Cuando se estrenó el filme de Truffaut «Farenheit 451», los superprogresistas de aquellos lejanos días se indignaron porque defendía el humilde y grandioso libro de papel frente a la arrasadora llegada de lo audiovisual. Desde entonces acá, los agoreros y los catastrofistas han abundado más que en cualquier otra época de desánimo y decadencia: tal alimento es cancerígeno, los polos se funden, la economía se derrumba, mañana no saldrá el Sol. La estadística se ha convertido en el sustituto más alucinado de los cuentos de terror.

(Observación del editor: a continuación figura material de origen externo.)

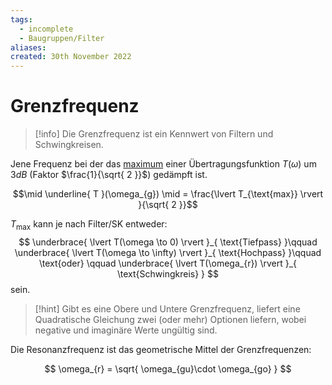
 ```yaml
---
tags:
  - incomplete
  - Baugruppen/Filter
aliases: 
created: 30th November 2022
---
```


# Grenzfrequenz

> [!info] Die Grenzfrequenz ist ein Kennwert von Filtern und Schwingkreisen.

Jene Frequenz bei der das [maximum](Extremwert.md) einer Übertragungsfunktion $T(\omega)$ um $3dB$ (Faktor $\frac{1}{\sqrt{ 2 }}$) gedämpft ist. 

$$\mid \underline{ T }(\omega_{g}) \mid = \frac{\lvert T_{\text{max}} \rvert }{\sqrt{ 2 }}$$

$T_{\text{max}}$ kann je nach Filter/SK entweder:
$$
\underbrace{ \lvert T(\omega \to 0) \rvert }_{ \text{Tiefpass} }\qquad \underbrace{ \lvert T(\omega \to \infty) \rvert }_{ \text{Hochpass} }\qquad \text{oder} \qquad \underbrace{ \lvert T(\omega_{r}) \rvert  }_{ \text{Schwingkreis} }  
$$
sein.

> [!hint] Gibt es eine Obere und Untere Grenzfrequenz, liefert eine Quadratische Gleichung zwei (oder mehr) Optionen liefern, wobei negative und imaginäre Werte ungültig sind. 


Die Resonanzfrequenz ist das geometrische Mittel der Grenzfrequenzen:

$$
\omega_{r} = \sqrt{ \omega_{gu}\cdot \omega_{go} }
$$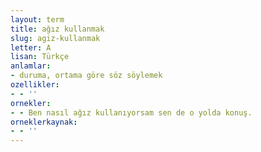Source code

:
 ```yaml
---
layout: term
title: ağız kullanmak
slug: agiz-kullanmak
letter: A
lisan: Türkçe
anlamlar:
- duruma, ortama göre söz söylemek
ozellikler:
- - ''
ornekler:
- - Ben nasıl ağız kullanıyorsam sen de o yolda konuş.
orneklerkaynak:
- - ''
---
```

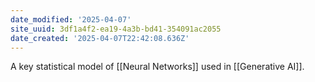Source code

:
 ```yaml
---
date_modified: '2025-04-07'
site_uuid: 3df1a4f2-ea19-4a3b-bd41-354091ac2055
date_created: '2025-04-07T22:42:08.636Z'
---
```


A key statistical model of [[Neural Networks]] used in [[Generative AI]].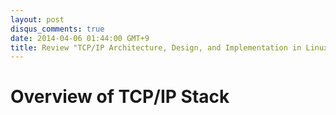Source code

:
 ```yaml
---
layout: post
disqus_comments: true
date: 2014-04-06 01:44:00 GMT+9
title: Review "TCP/IP Architecture, Design, and Implementation in Linux"
---
```


# Overview of TCP/IP Stack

Y, no obstante, a pesar de vivir en un mundo tan moderno, este 23 de abril se celebra el Día del Libro, como de costumbre. Para nosotros, el «Quijote» representa el libro. Cervantes y Shakespeare mueren la misma fecha, pero no el mismo día. Nadie mejor que ellos representan el libro en el que viven Don Quijote y Hamlet, Sancho y Falstaff. ¿Qué importa que ahora se puedan meter cuarenta mil libros en un aparatejo no mayor que un paquete de cigarrillos? No hay tantos libros que merezcan la pena, ni habrá tiempo para leerlos todos. No creo que este invento apabullante favorezca la lectura. Y por leer en papel no se perjudica a nadie, aunque resulte retrógrado.